Exercise | What you return must be the lines of the data that hold the word "without".

Material supplied |
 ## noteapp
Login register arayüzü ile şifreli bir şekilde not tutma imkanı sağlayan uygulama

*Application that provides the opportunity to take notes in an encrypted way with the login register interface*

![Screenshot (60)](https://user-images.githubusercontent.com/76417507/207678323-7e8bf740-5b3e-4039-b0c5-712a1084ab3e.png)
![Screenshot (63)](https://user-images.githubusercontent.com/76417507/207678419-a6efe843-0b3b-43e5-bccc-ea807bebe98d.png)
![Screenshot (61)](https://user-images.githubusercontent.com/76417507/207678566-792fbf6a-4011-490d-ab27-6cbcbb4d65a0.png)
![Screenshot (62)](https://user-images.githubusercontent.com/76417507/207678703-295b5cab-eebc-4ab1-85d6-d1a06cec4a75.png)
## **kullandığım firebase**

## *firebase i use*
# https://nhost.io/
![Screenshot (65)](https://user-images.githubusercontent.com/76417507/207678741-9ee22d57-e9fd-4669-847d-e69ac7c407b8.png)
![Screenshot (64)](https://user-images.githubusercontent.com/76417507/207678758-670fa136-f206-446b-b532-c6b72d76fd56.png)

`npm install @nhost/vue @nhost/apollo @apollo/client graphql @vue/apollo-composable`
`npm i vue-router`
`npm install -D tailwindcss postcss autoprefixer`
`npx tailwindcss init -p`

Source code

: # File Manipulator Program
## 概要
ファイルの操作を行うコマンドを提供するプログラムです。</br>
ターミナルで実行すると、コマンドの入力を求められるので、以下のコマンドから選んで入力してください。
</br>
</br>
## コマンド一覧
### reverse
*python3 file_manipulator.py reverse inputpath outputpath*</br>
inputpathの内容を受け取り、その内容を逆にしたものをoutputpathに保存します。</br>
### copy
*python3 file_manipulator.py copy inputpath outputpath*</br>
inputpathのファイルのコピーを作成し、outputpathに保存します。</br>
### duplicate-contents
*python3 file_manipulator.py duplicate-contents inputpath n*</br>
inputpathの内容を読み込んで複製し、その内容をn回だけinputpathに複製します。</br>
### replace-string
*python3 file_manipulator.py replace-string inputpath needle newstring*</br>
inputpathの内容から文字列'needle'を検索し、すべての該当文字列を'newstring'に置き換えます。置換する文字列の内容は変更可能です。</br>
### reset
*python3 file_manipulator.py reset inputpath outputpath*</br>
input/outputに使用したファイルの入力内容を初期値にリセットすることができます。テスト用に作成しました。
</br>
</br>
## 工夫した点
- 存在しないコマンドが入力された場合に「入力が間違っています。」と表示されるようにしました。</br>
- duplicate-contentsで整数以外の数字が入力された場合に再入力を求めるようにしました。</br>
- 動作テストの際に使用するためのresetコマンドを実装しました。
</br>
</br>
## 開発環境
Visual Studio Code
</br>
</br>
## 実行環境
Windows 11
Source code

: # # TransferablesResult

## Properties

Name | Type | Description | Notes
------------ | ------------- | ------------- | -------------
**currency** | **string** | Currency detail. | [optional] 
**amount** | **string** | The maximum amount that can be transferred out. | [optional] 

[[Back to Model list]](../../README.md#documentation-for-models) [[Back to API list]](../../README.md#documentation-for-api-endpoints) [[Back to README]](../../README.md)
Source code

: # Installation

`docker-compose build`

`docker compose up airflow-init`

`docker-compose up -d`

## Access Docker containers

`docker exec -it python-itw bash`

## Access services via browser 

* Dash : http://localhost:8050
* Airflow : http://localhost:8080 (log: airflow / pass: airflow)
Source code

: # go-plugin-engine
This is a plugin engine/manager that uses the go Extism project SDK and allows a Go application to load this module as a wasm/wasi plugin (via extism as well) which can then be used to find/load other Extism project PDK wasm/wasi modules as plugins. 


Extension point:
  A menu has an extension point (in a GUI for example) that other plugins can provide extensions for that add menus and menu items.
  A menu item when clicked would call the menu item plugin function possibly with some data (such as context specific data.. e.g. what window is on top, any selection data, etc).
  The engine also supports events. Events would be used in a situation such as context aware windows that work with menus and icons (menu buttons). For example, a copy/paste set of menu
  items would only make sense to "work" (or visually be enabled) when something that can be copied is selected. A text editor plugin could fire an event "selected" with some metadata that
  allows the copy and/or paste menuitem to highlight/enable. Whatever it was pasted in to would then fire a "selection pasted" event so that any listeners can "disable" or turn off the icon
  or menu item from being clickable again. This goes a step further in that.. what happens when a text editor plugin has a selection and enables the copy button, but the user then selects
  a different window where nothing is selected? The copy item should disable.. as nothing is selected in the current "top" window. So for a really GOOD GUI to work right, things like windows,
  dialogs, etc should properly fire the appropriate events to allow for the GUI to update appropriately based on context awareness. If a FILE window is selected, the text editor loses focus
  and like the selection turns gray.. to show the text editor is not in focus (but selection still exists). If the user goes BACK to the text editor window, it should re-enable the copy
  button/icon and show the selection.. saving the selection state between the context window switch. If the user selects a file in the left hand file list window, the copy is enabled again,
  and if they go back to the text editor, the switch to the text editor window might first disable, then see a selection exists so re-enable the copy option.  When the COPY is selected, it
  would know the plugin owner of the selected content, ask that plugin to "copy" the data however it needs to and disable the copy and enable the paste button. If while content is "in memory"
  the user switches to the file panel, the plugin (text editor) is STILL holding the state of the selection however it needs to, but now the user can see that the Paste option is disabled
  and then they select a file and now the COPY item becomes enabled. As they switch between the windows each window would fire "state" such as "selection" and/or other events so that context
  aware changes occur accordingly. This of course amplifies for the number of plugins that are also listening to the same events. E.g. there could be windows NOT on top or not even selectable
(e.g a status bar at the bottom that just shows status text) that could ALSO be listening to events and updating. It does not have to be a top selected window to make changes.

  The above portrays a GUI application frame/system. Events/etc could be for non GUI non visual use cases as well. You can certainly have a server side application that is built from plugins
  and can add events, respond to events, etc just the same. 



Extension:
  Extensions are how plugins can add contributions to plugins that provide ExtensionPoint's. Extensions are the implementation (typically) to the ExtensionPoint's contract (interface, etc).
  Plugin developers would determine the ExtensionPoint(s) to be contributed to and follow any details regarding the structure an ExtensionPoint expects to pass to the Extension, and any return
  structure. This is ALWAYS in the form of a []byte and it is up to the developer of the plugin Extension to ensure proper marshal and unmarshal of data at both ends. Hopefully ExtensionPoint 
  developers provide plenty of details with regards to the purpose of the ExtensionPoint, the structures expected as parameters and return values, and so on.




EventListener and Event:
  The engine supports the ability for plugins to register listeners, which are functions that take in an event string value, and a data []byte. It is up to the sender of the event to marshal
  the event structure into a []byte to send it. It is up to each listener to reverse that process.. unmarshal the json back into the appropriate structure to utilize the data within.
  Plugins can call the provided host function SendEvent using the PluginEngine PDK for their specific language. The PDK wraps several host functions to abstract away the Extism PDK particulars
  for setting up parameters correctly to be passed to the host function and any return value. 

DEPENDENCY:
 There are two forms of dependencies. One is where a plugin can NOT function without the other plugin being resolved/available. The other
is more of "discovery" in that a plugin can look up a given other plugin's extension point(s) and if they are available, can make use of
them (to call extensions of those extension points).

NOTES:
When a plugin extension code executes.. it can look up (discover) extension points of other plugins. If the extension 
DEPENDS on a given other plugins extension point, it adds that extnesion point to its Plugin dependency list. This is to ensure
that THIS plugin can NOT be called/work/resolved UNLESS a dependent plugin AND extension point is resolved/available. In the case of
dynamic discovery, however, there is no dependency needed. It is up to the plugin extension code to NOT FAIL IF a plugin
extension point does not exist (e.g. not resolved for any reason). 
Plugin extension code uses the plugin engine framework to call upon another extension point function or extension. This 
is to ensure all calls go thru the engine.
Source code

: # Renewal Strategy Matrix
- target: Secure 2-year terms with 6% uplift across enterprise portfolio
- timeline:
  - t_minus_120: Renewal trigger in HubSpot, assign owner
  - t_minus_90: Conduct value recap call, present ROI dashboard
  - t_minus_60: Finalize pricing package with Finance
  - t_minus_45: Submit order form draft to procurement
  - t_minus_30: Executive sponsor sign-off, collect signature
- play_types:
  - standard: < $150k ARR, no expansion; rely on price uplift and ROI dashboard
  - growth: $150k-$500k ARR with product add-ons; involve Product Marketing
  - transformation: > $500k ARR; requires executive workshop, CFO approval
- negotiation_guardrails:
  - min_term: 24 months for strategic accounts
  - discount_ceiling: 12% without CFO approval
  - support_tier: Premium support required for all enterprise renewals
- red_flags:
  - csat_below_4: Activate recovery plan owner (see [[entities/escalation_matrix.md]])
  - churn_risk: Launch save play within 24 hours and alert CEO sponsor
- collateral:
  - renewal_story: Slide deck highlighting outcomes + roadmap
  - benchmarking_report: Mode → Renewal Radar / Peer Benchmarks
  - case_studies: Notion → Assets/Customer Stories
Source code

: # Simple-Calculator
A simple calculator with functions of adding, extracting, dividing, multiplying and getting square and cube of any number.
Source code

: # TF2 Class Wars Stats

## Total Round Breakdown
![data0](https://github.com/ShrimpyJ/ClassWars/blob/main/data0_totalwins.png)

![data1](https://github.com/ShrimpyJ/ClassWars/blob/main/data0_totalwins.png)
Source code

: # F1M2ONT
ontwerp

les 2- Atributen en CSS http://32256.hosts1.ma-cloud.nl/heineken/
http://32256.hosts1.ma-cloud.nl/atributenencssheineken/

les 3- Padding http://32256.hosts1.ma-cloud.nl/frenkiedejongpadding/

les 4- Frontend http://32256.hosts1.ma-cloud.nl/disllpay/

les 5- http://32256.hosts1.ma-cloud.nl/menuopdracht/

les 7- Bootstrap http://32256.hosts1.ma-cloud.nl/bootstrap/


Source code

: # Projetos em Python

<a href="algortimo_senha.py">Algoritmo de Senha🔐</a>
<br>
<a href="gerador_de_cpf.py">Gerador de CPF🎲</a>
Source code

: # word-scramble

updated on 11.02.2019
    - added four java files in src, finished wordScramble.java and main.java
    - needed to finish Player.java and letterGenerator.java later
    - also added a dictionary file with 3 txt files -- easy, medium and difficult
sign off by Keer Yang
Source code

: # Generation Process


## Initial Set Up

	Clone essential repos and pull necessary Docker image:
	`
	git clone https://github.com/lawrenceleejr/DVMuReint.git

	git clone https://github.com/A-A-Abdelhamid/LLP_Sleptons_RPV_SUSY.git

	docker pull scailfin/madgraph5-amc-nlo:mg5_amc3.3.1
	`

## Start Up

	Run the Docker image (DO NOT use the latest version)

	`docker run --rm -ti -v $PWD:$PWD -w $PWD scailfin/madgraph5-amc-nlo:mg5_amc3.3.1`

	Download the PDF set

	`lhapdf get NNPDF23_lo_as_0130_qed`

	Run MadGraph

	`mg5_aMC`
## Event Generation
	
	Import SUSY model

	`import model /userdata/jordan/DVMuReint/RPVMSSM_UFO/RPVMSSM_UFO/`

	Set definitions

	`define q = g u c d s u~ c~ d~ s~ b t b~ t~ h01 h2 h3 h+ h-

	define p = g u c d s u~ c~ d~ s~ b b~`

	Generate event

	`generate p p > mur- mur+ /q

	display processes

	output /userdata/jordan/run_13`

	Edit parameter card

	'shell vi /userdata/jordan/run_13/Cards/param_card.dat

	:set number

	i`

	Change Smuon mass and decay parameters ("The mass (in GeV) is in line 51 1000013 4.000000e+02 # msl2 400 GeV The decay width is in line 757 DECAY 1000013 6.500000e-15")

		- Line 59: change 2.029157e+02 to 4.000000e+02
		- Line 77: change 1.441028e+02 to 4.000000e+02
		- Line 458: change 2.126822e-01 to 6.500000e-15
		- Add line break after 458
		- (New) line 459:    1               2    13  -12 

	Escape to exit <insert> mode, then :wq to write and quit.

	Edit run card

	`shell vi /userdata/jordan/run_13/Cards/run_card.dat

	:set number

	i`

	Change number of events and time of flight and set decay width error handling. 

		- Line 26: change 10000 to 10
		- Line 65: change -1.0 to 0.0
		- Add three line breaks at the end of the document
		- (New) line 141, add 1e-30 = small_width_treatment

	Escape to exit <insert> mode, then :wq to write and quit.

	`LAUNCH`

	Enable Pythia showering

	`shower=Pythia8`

The completed task |
 There are two forms of dependencies. One is where a plugin can NOT function without the other plugin being resolved/available. The other
  - discount_ceiling: 12% without CFO approval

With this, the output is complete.